**WHAT THE TASK REQUIRES:** Every line in the records below that holds the word "predict" is to be copied.

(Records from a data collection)

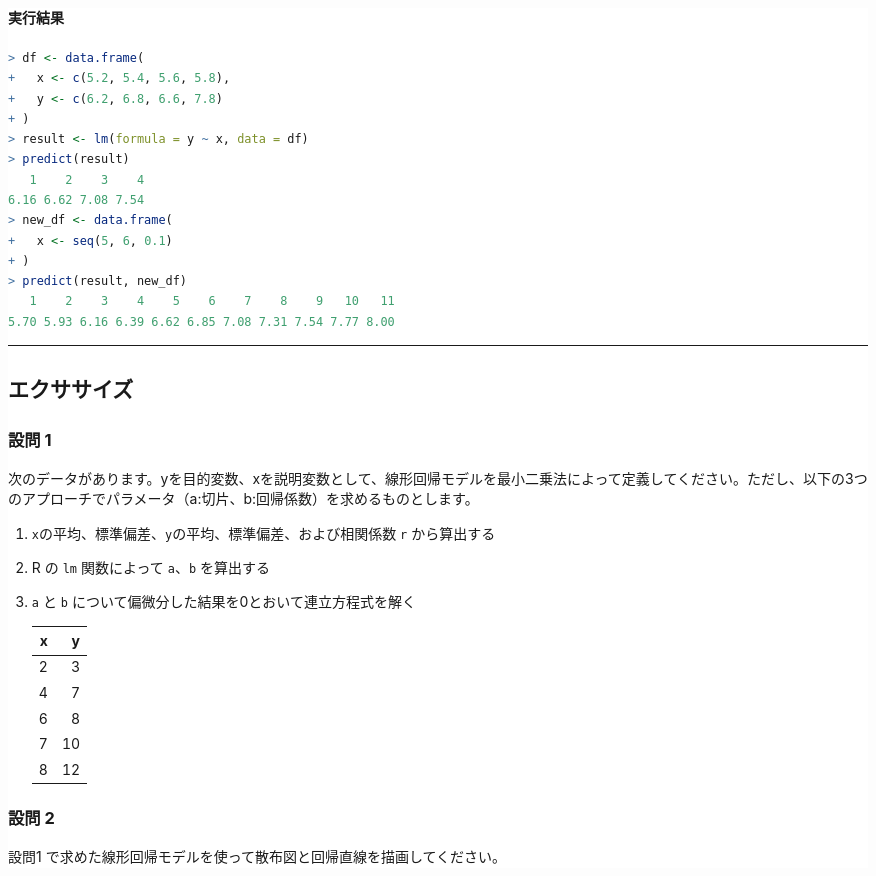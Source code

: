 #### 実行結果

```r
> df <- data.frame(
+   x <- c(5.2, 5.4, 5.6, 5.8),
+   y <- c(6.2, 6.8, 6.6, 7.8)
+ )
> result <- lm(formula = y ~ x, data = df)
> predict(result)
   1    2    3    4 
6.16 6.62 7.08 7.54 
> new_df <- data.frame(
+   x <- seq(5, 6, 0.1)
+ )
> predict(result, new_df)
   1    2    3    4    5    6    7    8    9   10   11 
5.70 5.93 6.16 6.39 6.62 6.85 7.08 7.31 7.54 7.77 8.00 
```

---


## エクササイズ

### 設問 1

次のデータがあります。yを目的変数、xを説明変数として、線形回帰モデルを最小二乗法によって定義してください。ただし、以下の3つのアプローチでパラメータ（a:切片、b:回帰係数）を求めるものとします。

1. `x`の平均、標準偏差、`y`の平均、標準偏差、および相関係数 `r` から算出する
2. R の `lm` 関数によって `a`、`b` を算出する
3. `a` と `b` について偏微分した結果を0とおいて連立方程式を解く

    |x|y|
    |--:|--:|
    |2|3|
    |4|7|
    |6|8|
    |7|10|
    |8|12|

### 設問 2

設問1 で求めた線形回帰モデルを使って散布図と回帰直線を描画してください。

**ANSWER TO THE EXERCISE:**
> predict(result)
> predict(result, new_df)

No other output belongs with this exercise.